What question did this study set out to answer?

This research aims to develop and evaluate a novel Nectin-4-targeted radioligand for imaging and treating urothelial carcinoma.

March 10, 2026Open Access

68Ga/177Lu-labeled nectin4-targeted covalent bicyclic peptide: a novel nectin-4-targeted radioligands for theranostic of urothelial carcinoma

Key Points

This research aims to develop and evaluate a novel Nectin-4-targeted radioligand for imaging and treating urothelial carcinoma.
Constructed 68Ga/177Lu-labeled covalent bicyclic peptide for Nectin-4 targeting
Conducted in vitro experiments to assess radiochemical purity and stability
Performed MicroPET/CT imaging in animal models to evaluate tumor targeting and binding
Compared therapeutic efficacy of covalent and non-covalent 177Lu-FZ-NRs in tumor growth inhibition
68Ga-FZ-NRs showed over 4.90 tumor/muscle ratios at 60 minutes in imaging
Covalent 177Lu-FZ-NRs displayed 4-fold higher tumor uptake and retention than non-covalent variants
Nectin-4-targeted agents localized accurately to lesions correlating with high Nectin-4 expression
Covalent 177Lu-FZ-NRs effectively inhibited tumor growth without toxicity observed

Abstract

Nectin-4 is markedly overexpressed in urothelial carcinoma (UC) and represents a promising theranostic target for both radiotherapy and positron emission tomography (PET) imaging. The Food and Drug Administration (FDA)-approved Nectin-4-targeted drug, enfortumab vedotin, has demonstrated substantial efficacy in the treatment of UC. Developing a non-invasive quantitative detection technology based on positron emission tomography/computed tomography (PET/CT) imaging is crucial for accurately measuring Nectin-4 expression levels, facilitating precise patient selection, treatment stratification, and efficacy monitoring in UC. In the present study, a series of 68Ga/177Lu-labelled covalent bicyclic peptide (68Ga/177Lu-FZ-NRs) targeted Nectin-4 were constructed for PET/CT imaging and targeted radiotherapy based on a SuFEx-bio-orthogonal strategy.

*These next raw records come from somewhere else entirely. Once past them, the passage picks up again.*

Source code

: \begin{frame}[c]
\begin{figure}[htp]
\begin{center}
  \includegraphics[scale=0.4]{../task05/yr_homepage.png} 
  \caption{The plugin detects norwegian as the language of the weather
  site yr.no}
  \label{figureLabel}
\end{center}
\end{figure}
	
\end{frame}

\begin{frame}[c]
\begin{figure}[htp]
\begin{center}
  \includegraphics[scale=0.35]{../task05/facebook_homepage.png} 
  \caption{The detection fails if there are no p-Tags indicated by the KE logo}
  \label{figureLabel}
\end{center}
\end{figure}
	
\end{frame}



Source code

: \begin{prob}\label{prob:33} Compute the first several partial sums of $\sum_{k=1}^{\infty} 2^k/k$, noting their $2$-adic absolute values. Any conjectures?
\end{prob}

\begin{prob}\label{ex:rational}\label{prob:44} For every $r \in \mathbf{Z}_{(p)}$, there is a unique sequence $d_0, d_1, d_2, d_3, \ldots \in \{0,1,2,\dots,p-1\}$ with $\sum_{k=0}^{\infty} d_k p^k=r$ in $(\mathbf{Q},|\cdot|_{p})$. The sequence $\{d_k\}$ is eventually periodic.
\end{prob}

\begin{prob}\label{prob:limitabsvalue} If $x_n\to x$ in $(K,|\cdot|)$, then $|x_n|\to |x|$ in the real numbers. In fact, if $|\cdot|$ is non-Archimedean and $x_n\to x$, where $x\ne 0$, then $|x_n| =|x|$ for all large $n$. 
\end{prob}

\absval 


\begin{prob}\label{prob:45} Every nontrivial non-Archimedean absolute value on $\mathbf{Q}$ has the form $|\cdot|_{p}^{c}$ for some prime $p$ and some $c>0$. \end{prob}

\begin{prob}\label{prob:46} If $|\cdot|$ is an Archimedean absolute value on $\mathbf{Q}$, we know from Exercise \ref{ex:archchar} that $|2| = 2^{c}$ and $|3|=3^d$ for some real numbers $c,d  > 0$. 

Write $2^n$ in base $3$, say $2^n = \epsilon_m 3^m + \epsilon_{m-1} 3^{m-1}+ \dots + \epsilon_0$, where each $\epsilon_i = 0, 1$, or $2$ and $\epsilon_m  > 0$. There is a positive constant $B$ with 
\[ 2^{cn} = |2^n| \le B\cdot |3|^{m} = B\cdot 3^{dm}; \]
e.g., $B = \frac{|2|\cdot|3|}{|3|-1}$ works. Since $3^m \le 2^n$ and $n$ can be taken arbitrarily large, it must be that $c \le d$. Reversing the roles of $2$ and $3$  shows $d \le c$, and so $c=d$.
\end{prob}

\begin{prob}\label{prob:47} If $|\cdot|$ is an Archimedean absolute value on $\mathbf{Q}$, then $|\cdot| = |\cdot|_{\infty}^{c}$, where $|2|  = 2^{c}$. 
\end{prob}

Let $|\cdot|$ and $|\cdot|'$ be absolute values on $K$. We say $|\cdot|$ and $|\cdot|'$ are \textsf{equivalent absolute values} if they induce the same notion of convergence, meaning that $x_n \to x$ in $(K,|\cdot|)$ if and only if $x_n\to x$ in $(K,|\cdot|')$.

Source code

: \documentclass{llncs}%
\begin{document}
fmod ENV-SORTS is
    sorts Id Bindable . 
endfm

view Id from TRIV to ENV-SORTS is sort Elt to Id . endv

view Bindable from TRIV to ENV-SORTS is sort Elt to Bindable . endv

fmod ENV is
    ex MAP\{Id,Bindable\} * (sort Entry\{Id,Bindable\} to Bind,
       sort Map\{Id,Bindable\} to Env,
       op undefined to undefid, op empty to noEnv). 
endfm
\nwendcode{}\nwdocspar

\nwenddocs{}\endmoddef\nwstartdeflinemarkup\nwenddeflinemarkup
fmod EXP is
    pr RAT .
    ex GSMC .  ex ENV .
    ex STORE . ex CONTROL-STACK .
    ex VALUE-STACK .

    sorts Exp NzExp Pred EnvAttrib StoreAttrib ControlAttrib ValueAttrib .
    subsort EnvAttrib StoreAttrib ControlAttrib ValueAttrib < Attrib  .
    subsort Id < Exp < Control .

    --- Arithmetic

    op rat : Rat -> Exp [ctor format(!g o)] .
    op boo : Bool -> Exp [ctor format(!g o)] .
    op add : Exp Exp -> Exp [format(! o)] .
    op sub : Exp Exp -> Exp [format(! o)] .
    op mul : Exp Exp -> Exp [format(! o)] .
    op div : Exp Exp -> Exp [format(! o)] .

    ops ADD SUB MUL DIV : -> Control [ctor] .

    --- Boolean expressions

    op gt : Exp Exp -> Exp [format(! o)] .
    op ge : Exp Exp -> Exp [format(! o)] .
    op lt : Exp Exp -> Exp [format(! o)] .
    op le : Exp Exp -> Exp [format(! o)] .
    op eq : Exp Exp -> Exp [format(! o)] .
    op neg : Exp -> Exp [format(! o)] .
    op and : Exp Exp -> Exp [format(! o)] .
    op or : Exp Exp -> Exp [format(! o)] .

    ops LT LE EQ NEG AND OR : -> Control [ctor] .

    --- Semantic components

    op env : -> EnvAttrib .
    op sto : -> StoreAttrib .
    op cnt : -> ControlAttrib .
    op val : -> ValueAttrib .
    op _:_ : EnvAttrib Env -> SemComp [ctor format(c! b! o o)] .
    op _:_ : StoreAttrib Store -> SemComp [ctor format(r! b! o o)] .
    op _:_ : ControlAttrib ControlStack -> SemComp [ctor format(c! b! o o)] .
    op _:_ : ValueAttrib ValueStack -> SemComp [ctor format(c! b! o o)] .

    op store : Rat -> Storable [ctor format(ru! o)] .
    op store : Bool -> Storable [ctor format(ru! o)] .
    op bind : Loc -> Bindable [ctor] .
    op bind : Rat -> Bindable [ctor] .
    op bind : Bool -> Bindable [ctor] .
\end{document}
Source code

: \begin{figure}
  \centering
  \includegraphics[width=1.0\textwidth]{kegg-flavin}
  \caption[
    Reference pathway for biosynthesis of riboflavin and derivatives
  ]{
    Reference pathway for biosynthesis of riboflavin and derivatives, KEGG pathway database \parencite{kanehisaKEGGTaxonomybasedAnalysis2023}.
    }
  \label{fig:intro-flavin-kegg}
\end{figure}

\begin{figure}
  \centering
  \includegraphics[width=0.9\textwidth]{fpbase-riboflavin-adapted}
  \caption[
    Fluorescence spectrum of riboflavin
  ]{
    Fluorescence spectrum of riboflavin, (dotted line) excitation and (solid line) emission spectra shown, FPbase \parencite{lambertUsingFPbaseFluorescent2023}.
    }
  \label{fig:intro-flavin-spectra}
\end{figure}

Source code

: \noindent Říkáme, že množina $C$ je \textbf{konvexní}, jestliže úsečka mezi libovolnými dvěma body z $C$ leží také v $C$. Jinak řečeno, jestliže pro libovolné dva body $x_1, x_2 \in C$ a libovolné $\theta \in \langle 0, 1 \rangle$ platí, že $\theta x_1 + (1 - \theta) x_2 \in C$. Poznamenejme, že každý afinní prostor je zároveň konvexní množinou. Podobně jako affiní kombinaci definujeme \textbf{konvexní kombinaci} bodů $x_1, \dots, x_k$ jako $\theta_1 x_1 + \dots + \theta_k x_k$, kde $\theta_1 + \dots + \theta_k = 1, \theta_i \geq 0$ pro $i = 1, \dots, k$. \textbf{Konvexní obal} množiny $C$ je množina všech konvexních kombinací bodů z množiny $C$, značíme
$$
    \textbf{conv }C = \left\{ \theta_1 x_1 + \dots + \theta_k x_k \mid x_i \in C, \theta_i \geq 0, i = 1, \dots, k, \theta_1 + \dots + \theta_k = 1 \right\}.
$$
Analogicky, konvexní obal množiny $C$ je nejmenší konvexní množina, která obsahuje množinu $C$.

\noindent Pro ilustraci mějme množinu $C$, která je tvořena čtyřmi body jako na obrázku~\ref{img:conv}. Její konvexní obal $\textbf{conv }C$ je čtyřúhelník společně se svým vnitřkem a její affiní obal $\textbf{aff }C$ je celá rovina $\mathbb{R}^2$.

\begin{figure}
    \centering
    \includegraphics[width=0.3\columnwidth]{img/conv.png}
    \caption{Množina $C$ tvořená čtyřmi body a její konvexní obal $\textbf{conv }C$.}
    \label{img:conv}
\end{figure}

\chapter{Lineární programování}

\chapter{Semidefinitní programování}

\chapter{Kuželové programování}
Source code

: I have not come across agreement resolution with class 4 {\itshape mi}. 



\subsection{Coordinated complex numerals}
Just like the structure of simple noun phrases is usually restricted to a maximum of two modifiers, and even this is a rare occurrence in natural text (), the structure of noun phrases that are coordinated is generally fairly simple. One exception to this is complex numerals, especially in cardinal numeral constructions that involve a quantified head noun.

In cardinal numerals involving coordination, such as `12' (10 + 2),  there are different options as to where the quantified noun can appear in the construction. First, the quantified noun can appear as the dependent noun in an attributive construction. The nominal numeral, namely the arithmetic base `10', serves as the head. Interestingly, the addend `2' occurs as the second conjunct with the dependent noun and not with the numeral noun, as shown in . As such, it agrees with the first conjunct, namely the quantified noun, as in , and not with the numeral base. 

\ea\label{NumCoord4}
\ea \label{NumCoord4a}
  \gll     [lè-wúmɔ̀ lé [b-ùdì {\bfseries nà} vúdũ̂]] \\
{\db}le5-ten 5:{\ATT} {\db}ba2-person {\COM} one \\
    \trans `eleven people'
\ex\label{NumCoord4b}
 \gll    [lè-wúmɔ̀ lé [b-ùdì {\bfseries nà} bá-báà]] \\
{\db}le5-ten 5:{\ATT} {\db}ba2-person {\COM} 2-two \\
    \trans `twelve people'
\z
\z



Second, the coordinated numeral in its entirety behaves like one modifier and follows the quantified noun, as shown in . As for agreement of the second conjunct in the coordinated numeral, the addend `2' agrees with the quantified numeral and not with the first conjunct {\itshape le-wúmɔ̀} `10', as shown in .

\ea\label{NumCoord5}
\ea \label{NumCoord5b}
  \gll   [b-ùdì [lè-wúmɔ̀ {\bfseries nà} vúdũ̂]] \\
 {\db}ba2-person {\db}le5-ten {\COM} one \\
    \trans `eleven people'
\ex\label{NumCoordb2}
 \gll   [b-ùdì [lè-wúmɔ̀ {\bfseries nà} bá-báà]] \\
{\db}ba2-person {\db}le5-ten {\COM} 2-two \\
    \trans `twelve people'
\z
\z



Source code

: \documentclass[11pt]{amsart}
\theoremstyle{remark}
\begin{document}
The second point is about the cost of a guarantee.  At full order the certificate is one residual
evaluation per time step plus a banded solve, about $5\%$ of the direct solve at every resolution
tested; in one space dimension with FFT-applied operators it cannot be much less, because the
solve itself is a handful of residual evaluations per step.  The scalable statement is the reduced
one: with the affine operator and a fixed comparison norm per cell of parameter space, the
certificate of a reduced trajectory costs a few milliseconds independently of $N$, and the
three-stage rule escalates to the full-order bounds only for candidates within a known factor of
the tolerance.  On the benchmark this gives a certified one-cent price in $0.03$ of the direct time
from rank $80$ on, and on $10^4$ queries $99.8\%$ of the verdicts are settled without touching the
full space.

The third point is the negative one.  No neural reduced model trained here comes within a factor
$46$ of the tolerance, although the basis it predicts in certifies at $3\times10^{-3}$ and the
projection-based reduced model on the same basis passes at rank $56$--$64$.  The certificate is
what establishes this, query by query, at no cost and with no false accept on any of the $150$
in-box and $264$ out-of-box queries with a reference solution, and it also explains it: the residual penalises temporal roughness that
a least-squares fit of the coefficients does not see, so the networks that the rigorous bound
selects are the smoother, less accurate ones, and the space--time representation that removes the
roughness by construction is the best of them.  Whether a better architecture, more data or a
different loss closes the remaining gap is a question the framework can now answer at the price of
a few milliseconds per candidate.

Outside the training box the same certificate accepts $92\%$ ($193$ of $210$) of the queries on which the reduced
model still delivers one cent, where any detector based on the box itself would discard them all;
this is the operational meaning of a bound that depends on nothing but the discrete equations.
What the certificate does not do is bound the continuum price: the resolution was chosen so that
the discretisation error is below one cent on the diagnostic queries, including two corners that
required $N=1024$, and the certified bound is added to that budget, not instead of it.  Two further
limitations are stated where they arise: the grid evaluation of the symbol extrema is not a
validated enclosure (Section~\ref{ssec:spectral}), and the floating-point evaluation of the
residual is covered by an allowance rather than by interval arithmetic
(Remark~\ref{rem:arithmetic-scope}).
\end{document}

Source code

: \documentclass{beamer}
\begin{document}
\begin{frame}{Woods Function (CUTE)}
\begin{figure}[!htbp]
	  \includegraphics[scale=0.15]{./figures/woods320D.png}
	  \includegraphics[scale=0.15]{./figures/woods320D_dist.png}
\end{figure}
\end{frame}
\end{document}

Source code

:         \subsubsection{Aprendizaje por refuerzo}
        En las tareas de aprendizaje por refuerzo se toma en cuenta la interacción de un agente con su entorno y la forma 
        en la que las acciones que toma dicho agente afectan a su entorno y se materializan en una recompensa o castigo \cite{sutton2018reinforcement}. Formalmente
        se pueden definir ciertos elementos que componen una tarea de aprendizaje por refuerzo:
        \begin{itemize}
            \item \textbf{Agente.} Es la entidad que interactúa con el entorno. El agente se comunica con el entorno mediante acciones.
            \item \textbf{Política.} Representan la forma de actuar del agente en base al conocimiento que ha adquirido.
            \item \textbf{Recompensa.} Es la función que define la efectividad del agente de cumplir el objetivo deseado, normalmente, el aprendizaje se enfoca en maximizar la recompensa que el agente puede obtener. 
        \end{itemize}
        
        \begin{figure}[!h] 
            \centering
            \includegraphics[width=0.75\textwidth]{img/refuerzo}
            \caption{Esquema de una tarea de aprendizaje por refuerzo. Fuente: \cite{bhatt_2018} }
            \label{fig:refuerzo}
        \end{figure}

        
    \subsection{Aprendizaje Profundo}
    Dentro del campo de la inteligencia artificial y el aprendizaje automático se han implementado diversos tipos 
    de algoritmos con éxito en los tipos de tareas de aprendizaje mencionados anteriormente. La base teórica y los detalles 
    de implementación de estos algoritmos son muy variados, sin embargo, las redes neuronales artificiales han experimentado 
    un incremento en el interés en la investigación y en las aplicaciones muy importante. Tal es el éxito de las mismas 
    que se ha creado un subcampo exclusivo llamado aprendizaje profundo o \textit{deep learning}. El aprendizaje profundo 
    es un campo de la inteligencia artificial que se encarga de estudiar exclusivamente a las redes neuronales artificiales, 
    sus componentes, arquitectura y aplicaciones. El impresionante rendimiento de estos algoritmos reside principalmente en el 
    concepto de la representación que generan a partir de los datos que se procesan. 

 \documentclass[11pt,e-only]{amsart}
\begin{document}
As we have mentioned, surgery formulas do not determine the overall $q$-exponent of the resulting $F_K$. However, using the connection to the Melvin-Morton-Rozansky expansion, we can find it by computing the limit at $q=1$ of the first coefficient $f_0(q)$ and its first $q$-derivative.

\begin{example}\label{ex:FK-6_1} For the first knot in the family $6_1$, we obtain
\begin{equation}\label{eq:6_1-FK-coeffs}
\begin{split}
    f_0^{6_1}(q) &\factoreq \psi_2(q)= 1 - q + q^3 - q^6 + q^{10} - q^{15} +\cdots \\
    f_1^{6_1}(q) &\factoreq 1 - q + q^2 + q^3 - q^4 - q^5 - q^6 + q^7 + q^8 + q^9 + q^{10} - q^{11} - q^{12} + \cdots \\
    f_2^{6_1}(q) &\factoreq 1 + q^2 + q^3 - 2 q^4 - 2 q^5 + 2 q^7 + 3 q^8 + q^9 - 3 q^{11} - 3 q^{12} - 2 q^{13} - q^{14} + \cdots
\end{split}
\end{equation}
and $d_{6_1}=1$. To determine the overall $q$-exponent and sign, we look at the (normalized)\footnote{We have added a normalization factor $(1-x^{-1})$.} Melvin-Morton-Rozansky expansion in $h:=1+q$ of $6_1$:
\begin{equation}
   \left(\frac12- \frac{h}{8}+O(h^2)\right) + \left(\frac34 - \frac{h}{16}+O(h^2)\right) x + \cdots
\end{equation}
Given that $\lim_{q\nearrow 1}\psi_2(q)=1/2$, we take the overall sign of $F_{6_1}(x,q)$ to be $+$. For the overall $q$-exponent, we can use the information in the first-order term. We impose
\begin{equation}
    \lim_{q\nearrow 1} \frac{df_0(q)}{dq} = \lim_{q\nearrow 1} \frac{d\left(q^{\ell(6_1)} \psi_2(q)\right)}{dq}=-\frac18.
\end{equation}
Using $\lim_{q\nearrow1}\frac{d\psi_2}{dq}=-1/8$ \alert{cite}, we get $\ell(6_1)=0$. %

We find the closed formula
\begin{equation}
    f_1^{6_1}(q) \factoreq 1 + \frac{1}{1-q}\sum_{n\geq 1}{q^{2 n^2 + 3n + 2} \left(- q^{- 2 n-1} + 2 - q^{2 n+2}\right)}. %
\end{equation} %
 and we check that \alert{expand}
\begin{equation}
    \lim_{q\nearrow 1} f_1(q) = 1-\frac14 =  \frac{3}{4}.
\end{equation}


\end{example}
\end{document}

In vitro experiments demonstrated that 68Ga/177Lu-FZ-NRs exhibited high radiochemical purity, stability, and strong Nectin-4 affinity. MicroPET/CT imaging confirmed that covalent 68Ga-FZ-NRs exhibited strong tumor enrichment, low off-target binding, and excellent tumor/muscle ratios (> 4.90 at 60 min), thus validating Nectin-4 as an effective imaging target. In terms of clinical translation, all the 68Ga-FZ-NRs localized in a highly precise manner to lesions in UC patients. PET/CT-positive areas matched 18F-Fluorodeoxyglucose (18F-FDG) positioning and regions of high Nectin-4 expression in biopsied tissues. In terms of radiotherapy, covalent 177Lu-FZ-NRs exhibited a significantly higher tumor uptake (an average increase of ~ 4-fold at 24 h) and retention (~ 4-fold longer, up to 48 h) than non-covalent 177Lu-FZ-NR-1, thus enhancing therapeutic effects. In treatment experiments, covalent 177Lu-FZ-NRs strongly inhibited tumor growth without obvious toxicity. In summary, our novel Nectin-4-targeted covalent bicyclic peptide radioligands provide new molecular imaging tools for the non-invasive assessment of Nectin-4 and establish a foundation for UC-targeted radiotherapy.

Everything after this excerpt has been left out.